Step 1 which is implementing ReplayBuffer

In [8]:
class ReplayBuffer(object):
  def __init__(self, max_size = 1e6):
    self.storage = []
    self.max_size = max_size
    self.ptr = 0
  def add(self, transition):
    if len(self.storage) == self.max_size:
        self.storage[int(self.ptr)] = transition
        self.ptr = (self.ptr + 1)% self.max_size
    else:
        self.storage.append(transition)

  def sample(self, batch_size):
      ind = np.random.randint(0, len(self.storage), size = batch_size)
      batch_states, batch_next_states, batch_actions, batch_rewards, batch_dones = [], [], [], [], []
      for i in ind:
        state, next_state, action, reward, done = self.storage[i]
        batch_states.append(np.array(state, copy = False))
        batch_next_states.append(np.array(next_state, copy = False))
        batch_actions.append(np.array(action, copy = False))
        batch_rewards.append(np.array(reward, copy = False))
        batch_dones.append(np.array(done, copy = False))
      return np.array(batch_states), np.array(batch_next_states), np.array(batch_actions), np.array(batch_rewards).reshape(-1,1), np.array(batch_dones).reshape(-1,1)

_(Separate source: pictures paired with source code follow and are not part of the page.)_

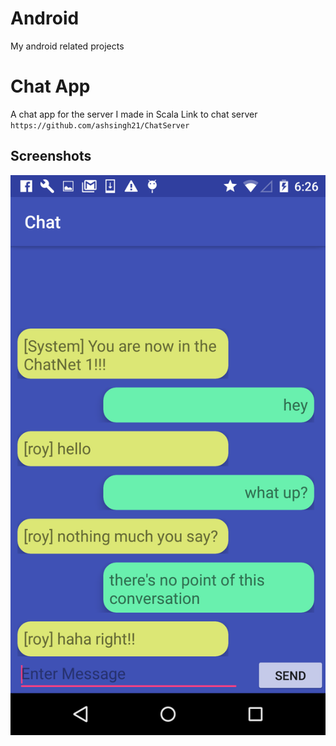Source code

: # Android

My android related projects

# Chat App
A chat app for the server I made in Scala 
Link to chat server ``` https://github.com/ashsingh21/ChatServer ```

## Screenshots
![](Chat/screenshots/chat.png)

Step 2 which is defining the Actor neural network

In [9]:
class Actor(nn.Module):
  def __init__(self, state_dim, action_dim, max_action):
      super(Actor, self).__init__()
      self.layer1 = nn.Linear(state_dim, 400)
      self.layer2 = nn.linear(400,300)
      self.layer3 = nn.Linear(300, action_dim)
      self.max_action = max_action
  def forward(self, x):
    x = F.relu(self.layer1(x))
    x = F.relu(self.layer2(x))
    x = self.max_action * nn.Tanh(self.layer3(x))
    return x 

Step 3 which is defining the Critic neural network

In [12]:
class Critic(nn.Module):
  def __init__(self, state_dim , action_dim):
      super(Critic, self).__init__()
      # Defining the first Critic neural network
      self.layer1 = nn.Linear(state_dim + action_dim, 400)
      self.layer2 = nn.linear(400,300)
      self.layer3 = nn.Linear(300, 1)
      # Defining the second Critic neural network
      self.layer4 = nn.Linear(state_dim + action_dim, 400)
      self.layer5 = nn.linear(400,300)
      self.layer6 = nn.Linear(300, 1)
  def forward(self, x, u):
    xu = torch.cat([x,u],1)
    # Forward propagation on the first Critic neural network
    x1 = F.relu(self.layer1(xu))
    x1 = F.relu(self.layer2(x1))
    x1 = self.layer3(x1)
    # Forward propagation on the second Critic neural network
    x2 = F.relu(self.layer4(xu))
    x2 = F.relu(self.layer5(x2))
    x2 = self.layer6(x2)
    return x1, x2 
  def Q1(self, x, u):
    xu = torch.cat([x,u],1)
    x1 = F.relu(self.layer1(xu))
    x1 = F.relu(self.layer2(x1))
    x1 = self.layer3(x1)
    return x1